▸ **Document images with source code**
━━━

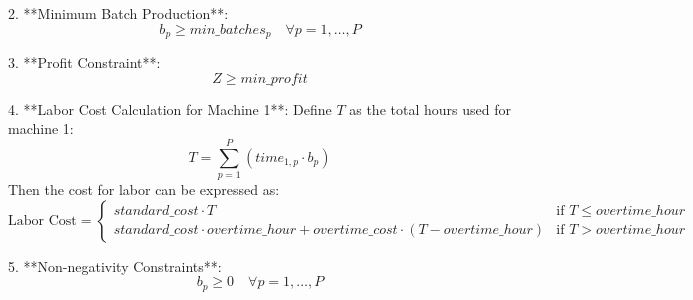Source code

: \documentclass{article}
\begin{document}
2. **Minimum Batch Production**:
\[
b_p \geq min\_batches_p \quad \forall p = 1, \ldots, P
\]

3. **Profit Constraint**:
\[
Z \geq min\_profit
\]

4. **Labor Cost Calculation for Machine 1**:
Define \( T \) as the total hours used for machine 1:
\[
T = \sum_{p=1}^{P} (time_{1,p} \cdot b_p)
\]
Then the cost for labor can be expressed as:
\[
\text{Labor Cost} =
\begin{cases}
    standard\_cost \cdot T & \text{if } T \leq overtime\_hour \\
    standard\_cost \cdot overtime\_hour + overtime\_cost \cdot (T - overtime\_hour) & \text{if } T > overtime\_hour
\end{cases}
\]

5. **Non-negativity Constraints**:
\[
b_p \geq 0 \quad \forall p = 1, \ldots, P
\]
\end{document}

━━━

▸ **What this task involves**
All entries should be restated word for word; no images belong in the copy.

▸ **Written solution**
Source code

: \documentclass{article}
\begin{document}
2. **Minimum Batch Production**:
\[
b_p \geq min\_batches_p \quad \forall p = 1, \ldots, P
\]

3. **Profit Constraint**:
\[
Z \geq min\_profit
\]

4. **Labor Cost Calculation for Machine 1**:
Define \( T \) as the total hours used for machine 1:
\[
T = \sum_{p=1}^{P} (time_{1,p} \cdot b_p)
\]
Then the cost for labor can be expressed as:
\[
\text{Labor Cost} =
\begin{cases}
    standard\_cost \cdot T & \text{if } T \leq overtime\_hour \\
    standard\_cost \cdot overtime\_hour + overtime\_cost \cdot (T - overtime\_hour) & \text{if } T > overtime\_hour
\end{cases}
\]

5. **Non-negativity Constraints**:
\[
b_p \geq 0 \quad \forall p = 1, \ldots, P
\]
\end{document}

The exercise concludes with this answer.